CHICAGO (Reuters) - The Federal Reserve’s latest programs to battle the credit crisis, announced on Tuesday, will further expand the central bank’s balance sheet, in a move analysts said marks another step into the unconventional world of quantitative easing.
The Fed announced it will buy up to $100 billion in debt issued by agencies like mortgage giants Fannie Mae and Freddie Mac and up to $500 billion in mortgage-backed securities. The Fed also teamed with the Treasury Department to set up a $200 billion facility to support consumer and small business loans.
The moves came on a day when new data showed the U.S. economy contracted at the fastest rate in seven years, dragged down by the worst financial crisis in decades.
“The government is getting serious about shoring up the near-defunct capital markets,” said Brian Fabbri, an economist at BNP Paribas in New York.
The central bank said its goal was to increase the availability of credit and drive down mortgage costs. Rates on U.S. 30-year home loans tumbled almost instantly on Tuesday.
“These programs are a way for the Fed to further expand the total amount of reserves outstanding while directing the new money toward areas where it is needed,” said economists at Goldman Sachs.
Further, the two new programs allow the Fed to essentially side-step banks that have been reluctant to lend, and instead push money almost straight into Main Street.
“This is about as close as the Federal Reserve can come to lending directly to consumers,” the Goldman Sachs economists said of the efforts to shore-up consumer finance.
Debate raged on whether the plans meant the Fed was wading further into the murky waters of quantitative easing -- an unconventional monetary strategy that seeks to bolster the economy by flooding the banking system with reserves when benchmark interest rates are at or close to zero.
Dealers jumped on the news as another sign that the Fed’s benchmark interest rate, currently at 1.0 percent, will be cut closer to zero at the Fed’s next two interest-rate meetings on Dec 15-16 and January 27-28.
“Our take ... is that it is the latest step toward a more aggressive quantitative easing regime, and with that, the Fed must lower rates even further,” said Rudy Narvas, an analyst at 4CAST Ltd in New York.
In short-term interest rate futures markets, bets on a 0.25 percent federal funds rate, versus the current 1.0 percent, by year-end hit 44 percent from 18 percent late on Monday.

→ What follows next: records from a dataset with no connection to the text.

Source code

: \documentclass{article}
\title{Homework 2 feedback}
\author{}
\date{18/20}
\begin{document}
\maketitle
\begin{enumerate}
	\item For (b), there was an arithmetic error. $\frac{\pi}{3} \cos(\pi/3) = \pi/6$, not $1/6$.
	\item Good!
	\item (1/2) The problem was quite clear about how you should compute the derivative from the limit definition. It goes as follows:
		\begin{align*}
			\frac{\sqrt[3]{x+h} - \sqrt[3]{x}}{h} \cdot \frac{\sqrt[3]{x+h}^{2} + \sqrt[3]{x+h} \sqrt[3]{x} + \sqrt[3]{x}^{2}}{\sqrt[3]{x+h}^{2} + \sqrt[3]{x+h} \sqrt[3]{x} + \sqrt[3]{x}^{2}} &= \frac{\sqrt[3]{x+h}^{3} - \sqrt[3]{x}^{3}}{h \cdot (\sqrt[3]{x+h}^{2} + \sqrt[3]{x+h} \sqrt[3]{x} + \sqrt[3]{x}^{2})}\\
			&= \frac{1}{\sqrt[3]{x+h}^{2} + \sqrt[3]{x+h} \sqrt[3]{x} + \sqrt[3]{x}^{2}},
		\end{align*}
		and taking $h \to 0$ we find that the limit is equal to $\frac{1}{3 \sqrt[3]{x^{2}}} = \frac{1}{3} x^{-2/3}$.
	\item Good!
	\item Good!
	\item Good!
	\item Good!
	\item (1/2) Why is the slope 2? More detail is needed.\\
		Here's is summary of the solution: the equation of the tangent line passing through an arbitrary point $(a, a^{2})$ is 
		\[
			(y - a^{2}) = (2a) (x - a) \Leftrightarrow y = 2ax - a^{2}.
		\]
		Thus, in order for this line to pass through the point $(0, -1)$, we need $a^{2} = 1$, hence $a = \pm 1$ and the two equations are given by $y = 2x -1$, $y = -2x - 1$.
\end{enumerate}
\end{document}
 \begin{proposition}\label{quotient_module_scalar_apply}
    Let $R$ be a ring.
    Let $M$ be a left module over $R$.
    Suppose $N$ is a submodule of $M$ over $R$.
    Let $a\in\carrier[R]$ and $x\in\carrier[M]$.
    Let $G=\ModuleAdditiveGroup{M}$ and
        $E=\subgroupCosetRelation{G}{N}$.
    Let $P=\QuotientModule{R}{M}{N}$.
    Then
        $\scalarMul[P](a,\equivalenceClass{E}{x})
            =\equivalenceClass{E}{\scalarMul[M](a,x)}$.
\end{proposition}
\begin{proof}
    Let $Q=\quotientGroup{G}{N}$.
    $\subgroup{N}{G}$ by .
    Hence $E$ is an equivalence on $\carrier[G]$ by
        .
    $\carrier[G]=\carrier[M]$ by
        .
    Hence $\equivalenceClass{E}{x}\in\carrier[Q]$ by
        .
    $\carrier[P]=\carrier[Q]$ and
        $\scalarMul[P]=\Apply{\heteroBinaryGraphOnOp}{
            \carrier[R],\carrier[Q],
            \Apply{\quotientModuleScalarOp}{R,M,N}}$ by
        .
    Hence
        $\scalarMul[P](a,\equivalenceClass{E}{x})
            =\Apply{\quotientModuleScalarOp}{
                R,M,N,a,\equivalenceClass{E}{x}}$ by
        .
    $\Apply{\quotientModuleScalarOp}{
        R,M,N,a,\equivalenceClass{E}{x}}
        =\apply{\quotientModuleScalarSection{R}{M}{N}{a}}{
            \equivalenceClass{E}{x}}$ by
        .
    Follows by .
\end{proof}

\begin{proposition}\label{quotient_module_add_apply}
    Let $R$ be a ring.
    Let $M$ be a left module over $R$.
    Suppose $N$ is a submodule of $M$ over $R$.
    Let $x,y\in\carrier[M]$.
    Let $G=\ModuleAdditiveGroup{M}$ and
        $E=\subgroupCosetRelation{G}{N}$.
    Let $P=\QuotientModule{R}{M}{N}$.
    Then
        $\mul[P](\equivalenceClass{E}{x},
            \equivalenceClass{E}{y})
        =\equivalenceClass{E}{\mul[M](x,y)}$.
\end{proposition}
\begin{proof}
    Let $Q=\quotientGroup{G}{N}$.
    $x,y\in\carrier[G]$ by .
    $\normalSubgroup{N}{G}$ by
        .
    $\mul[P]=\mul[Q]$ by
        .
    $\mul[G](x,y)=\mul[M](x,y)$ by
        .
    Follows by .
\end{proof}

The new programs mean the Fed’s balance sheet could conceivably swell close to the $3 trillion level mooted by San Francisco Fed President Janet Yellen on Oct 30.
“This could represent a further expansion of the Fed’s balance sheet of $800 billion, a significant amount relative to its current size of about $2 trillion,” the Goldman economists said.
QUANTITATIVE EASING REDEFINED?
Yellen and several other top Fed officials, including Vice Chairman Donald Kohn, have conceded in the past month that quantitative easing has been added to the Fed’s policy tools.
But exactly which of the Fed’s array of possible policy measures can be specifically tagged as quantitative easing, and whether it even matters, remains an open question.
Ashraf Laidi, chief FX strategist at CMC Markets US in New York, said the Fed’s latest “liquidity drive” was “a new landmark” in quantitative easing.
“The Fed’s balance sheet ... is well on its way of following the Bank of Japan’s policy of quantitative easing -- targeting the quantity of money rather than its price,” he said.
But U.S. officials on Tuesday said that the new measures were not the same as the formal quantitative easing program practiced in the 1990s by the Japan’s central bank.
The Fed is not, in this case, increasing reserves in the banking system specifically to shift banks’ behavior toward lending more, the officials told reporters.
Still, some Fed watchers declined to split hairs and questioned whether the Japanese example represents the sole definition of what a quantitative easing program can or should entail.
Thus, almost any step by the Fed targeted at stabilizing financial markets and boosting the economy while the federal funds rate is anchored near zero could conceivably be seen as being under the quantitative umbrella -- and Tuesday’s moves will probably not be the last.
“Essentially the Fed can buy up to 10 percent of the GSE market ... speculation is that it could lead the Fed to buy Treasuries as well and maybe corporates down the road,” said 4CAST’s Narvas.